Selasa, 23 Maret 2010

Potret Musik Indonesia Terkini


Tindakan profesional, apa pun bidangnya, dapat ditakar melalui dua hal, yaitu aktivitas profesional itu sendiri dan output kerjanya. Keduanya berhubungan dan saling mempengaruhi satu sama lain walau dapat pula dilihat secara terpisah.

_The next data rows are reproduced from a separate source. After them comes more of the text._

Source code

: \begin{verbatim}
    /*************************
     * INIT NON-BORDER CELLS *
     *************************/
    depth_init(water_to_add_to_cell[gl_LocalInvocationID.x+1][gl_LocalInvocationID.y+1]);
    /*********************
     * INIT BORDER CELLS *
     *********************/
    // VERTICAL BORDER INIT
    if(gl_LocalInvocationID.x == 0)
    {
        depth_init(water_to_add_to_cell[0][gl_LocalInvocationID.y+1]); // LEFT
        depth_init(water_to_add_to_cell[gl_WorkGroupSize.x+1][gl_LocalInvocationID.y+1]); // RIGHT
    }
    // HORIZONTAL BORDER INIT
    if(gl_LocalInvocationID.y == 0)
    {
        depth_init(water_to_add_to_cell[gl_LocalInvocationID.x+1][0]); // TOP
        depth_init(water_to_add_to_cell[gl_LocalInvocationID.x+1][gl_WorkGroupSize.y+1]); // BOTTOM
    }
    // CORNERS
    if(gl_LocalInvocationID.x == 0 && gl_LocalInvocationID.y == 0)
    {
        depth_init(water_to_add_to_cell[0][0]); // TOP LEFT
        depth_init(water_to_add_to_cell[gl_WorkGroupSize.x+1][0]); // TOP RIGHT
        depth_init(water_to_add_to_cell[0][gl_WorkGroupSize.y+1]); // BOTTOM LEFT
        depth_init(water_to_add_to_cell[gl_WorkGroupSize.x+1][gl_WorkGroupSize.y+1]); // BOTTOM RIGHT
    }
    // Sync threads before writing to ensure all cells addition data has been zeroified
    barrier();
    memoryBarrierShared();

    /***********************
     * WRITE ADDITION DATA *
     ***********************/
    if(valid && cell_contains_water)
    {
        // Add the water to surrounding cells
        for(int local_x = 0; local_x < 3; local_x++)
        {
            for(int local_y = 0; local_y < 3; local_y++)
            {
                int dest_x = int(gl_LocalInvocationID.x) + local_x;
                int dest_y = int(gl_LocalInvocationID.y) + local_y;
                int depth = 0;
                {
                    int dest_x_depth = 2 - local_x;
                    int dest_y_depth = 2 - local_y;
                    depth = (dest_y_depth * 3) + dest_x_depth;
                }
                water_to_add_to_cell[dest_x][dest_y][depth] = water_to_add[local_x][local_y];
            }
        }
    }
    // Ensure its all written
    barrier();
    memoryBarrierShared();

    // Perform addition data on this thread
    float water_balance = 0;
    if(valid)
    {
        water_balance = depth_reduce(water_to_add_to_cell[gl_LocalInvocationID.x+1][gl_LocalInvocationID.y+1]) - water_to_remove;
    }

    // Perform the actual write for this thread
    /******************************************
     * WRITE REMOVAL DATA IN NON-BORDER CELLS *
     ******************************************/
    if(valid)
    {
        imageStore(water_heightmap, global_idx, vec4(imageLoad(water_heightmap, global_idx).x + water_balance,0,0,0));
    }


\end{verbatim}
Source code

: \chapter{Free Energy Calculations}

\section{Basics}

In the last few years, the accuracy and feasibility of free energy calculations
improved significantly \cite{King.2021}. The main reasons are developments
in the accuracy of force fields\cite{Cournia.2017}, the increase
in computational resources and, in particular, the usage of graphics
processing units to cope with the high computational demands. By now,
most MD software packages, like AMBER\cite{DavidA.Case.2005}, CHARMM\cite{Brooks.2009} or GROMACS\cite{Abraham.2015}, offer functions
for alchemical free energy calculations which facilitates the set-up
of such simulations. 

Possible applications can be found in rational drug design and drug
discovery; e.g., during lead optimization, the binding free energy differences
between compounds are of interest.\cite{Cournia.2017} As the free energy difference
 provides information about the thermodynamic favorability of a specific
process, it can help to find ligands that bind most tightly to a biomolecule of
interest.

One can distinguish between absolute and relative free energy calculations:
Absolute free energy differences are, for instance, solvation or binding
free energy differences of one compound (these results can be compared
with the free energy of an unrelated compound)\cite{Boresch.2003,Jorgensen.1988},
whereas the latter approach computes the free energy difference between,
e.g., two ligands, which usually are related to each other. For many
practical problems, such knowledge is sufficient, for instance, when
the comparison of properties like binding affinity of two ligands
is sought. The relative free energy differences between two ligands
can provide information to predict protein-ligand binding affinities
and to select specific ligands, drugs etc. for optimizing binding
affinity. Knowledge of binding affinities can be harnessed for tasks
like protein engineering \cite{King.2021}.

Di dalam bermusik, aktivitas profesional termanifestasi melalui penciptaan, penampilan, dan pendistribusian yang oke. Penciptaan musik profesional merujuk pada karya yang tidak meniru, apalagi mengkopi persis, karya orang lain. Penampilan musik yang bagus merujuk pada kesungguhannya terutama dalam pentas langsung. Jadi, sebenarnya musik yang dimainkan dengan bohong-bohongan dan penonton yang juga pura-pura menikmati, adalah tindakan pementasan musik yang tidak profesional. Bahkan lebih jauh daripada itu, kegiatan tipu-tipu saja. Tidak otentik dan tidak riil.

Begitu juga pendistribusian musik. Pendistribusian hasil karya musik dimulai dari pendokumentasian, pengemasan, dan penghantaran musik pada pendengar dengan baik untuk menunjukkan tindakan yang profesional. Pendokumentasian musik asal-asalan sebelum dikemas menunjukkan bahwa musisi dan pekerja pendukungnya belumlah serius bekerja.

Begitu juga dengan pengemasan. Pengemasan yang serius ditunjukkan melalui pengemasan output, misalnya memikirkan tampilan di album dan lain sebagainya. “Pengemasan” musisi juga memiliki pengertian lain, yaitu imaji yang berusaha ditumbuhkan dan ditanamkan pada si pencipta musik. Bila pengemasan itu hanya epigon dari musisi yang sudah ada, atau bahkan sama persis dengan imaji yang sedang populer, tentulah pengemasan itu kurang profesional.

Setelah aktivitas, tindakan profesional tersebut dapat dilihat dengan sangat mudah dan terverifikasi pada outputnya. Aktivitas yang bagus cenderung akan menghasilkan output yang bagus. Dengan demikian, mudah sebenarnya untuk menakar musisi. Pertama, ada tidak karyanya? Bila tidak pernah berkarya, apa yang bisa dinilai? Sekali pun misalnya, musisi tersebut dan para pendukungnya berkoar-koar bahwa si musisi hebat. Kedua, bila sudah ada output karya, dan ini jauh lebih bagus daripada tidak berkarya sama sekali, setidaknya musisi tersebut menjadi lebih mudah dirujuk dan diverifikasi oleh beragam pihak.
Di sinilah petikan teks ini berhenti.